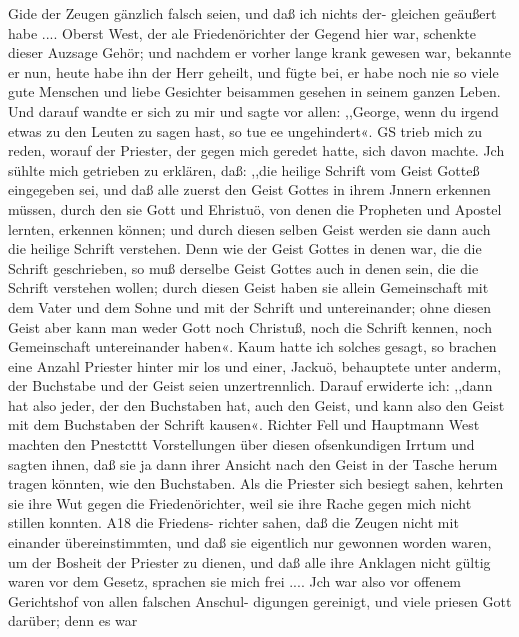 
Gide der Zeugen gänzlich falsch seien, und daß ich nichts der-
gleichen geäußert habe .... Oberst West, der ale Friedenörichter
der Gegend hier war, schenkte dieser Auzsage Gehör; und
nachdem er vorher lange krank gewesen war, bekannte er nun,
heute habe ihn der Herr geheilt, und fügte bei, er habe noch nie
so viele gute Menschen und liebe Gesichter beisammen gesehen in
seinem ganzen Leben. Und darauf wandte er sich zu mir und
sagte vor allen: ,,George, wenn du irgend etwas zu den Leuten
zu sagen hast, so tue ee ungehindert«. GS trieb mich zu reden,
worauf der Priester, der gegen mich geredet hatte, sich davon
machte. Jch sühlte mich getrieben zu erklären, daß: ,,die heilige
Schrift vom Geist Gotteß eingegeben sei, und daß alle zuerst
den Geist Gottes in ihrem Jnnern erkennen müssen, durch den
sie Gott und Ehristuö, von denen die Propheten und Apostel
lernten, erkennen können; und durch diesen selben Geist werden
sie dann auch die heilige Schrift verstehen. Denn wie der Geist
Gottes in denen war, die die Schrift geschrieben, so muß derselbe
Geist Gottes auch in denen sein, die die Schrift verstehen wollen;
durch diesen Geist haben sie allein Gemeinschaft mit dem Vater
und dem Sohne und mit der Schrift und untereinander; ohne
diesen Geist aber kann man weder Gott noch Christuß, noch die
Schrift kennen, noch Gemeinschaft untereinander haben«. Kaum
hatte ich solches gesagt, so brachen eine Anzahl Priester hinter
mir los und einer, Jackuö, behauptete unter anderm, der
Buchstabe und der Geist seien unzertrennlich. Darauf erwiderte
ich: ,,dann hat also jeder, der den Buchstaben hat, auch den
Geist, und kann also den Geist mit dem Buchstaben der Schrift
kausen«. Richter Fell und Hauptmann West machten den Pnestcttt
Vorstellungen über diesen ofsenkundigen Irrtum und sagten ihnen,
daß sie ja dann ihrer Ansicht nach den Geist in der Tasche herum
tragen könnten, wie den Buchstaben. Als die Priester sich besiegt
sahen, kehrten sie ihre Wut gegen die Friedenörichter, weil sie
ihre Rache gegen mich nicht stillen konnten. A18 die Friedens-
richter sahen, daß die Zeugen nicht mit einander übereinstimmten,
und daß sie eigentlich nur gewonnen worden waren, um der
Bosheit der Priester zu dienen, und daß alle ihre Anklagen nicht
gültig waren vor dem Gesetz, sprachen sie mich frei .... Jch
war also vor offenem Gerichtshof von allen falschen Anschul-
digungen gereinigt, und viele priesen Gott darüber; denn es war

* * * * * * * * *

Find "nachdem er vorher" in the entries above and copy that whole line exactly, then each line after it through the line that contains "sagte vor allen: ,,George, wenn".

nachdem er vorher lange krank gewesen war, bekannte er nun,
heute habe ihn der Herr geheilt, und fügte bei, er habe noch nie
so viele gute Menschen und liebe Gesichter beisammen gesehen in
seinem ganzen Leben. Und darauf wandte er sich zu mir und
sagte vor allen: ,,George, wenn du irgend etwas zu den Leuten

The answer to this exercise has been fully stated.